Looking at the data below, count the lines that contain the string "from". Write only the total.
[Opening RECORDS SHOWN section]
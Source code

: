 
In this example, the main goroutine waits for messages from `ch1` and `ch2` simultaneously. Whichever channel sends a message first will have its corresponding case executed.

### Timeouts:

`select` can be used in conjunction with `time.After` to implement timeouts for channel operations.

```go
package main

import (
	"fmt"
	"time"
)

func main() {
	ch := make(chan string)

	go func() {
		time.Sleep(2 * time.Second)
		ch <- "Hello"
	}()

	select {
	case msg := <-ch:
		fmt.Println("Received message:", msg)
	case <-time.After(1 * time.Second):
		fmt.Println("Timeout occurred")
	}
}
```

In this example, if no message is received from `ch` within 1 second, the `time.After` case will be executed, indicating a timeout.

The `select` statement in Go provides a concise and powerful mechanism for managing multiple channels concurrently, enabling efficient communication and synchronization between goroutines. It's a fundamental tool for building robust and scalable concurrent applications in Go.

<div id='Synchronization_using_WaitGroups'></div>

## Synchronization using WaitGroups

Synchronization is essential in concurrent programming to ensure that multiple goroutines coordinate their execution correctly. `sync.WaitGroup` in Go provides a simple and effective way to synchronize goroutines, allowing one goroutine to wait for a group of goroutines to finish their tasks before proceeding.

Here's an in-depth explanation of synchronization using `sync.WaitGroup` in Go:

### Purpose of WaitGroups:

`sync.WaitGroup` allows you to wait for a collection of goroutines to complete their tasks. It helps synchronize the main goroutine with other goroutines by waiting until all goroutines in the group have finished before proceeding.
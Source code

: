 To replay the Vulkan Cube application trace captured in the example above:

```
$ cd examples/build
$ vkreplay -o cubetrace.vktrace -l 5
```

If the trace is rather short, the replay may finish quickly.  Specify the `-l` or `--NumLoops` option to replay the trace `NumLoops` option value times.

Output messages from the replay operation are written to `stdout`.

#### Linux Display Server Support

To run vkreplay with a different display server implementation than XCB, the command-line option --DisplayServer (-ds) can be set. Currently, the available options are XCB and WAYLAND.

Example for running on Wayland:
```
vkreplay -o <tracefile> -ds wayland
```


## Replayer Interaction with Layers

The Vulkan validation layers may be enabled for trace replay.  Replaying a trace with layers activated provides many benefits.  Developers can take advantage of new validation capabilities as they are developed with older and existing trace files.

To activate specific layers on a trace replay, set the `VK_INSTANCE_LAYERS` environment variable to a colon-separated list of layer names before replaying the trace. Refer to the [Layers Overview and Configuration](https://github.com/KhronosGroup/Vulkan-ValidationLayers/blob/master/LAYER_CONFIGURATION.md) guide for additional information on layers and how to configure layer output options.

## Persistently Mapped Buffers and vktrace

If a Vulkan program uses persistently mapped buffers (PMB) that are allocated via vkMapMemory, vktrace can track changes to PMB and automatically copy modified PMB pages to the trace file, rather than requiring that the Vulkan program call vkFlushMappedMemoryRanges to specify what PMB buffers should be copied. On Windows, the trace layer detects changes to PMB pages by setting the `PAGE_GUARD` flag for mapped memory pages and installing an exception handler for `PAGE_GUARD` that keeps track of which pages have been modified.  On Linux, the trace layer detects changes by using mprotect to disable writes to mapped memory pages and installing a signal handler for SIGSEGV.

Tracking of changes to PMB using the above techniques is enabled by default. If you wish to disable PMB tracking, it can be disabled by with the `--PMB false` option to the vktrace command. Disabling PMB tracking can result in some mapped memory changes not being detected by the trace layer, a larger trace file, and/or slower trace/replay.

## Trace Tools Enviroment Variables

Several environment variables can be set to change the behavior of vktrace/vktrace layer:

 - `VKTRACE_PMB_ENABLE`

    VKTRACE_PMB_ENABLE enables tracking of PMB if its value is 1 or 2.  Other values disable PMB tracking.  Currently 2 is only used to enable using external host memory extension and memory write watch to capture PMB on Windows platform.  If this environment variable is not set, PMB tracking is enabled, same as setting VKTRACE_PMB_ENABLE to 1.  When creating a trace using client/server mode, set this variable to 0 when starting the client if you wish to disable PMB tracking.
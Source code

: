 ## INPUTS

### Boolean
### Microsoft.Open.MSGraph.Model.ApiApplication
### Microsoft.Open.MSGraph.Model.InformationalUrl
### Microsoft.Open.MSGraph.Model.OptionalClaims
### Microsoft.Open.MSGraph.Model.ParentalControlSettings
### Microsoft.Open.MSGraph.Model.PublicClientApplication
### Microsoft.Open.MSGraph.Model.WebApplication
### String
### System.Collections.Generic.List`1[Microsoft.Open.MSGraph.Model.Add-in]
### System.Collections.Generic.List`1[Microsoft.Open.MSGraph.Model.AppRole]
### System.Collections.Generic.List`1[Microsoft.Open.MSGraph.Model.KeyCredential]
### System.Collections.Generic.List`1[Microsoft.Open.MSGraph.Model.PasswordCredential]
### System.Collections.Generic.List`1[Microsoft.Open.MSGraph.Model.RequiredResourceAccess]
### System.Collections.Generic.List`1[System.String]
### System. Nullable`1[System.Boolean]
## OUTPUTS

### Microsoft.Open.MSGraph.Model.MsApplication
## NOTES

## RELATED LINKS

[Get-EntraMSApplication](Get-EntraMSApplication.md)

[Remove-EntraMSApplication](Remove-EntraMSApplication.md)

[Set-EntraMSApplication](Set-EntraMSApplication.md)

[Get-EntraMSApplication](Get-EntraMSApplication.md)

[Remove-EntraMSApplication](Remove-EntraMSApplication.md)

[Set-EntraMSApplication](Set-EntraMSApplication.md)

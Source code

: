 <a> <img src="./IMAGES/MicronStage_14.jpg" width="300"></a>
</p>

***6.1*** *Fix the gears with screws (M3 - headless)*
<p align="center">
[Closing RECORDS SHOWN section]
▶ [OUTPUT] 3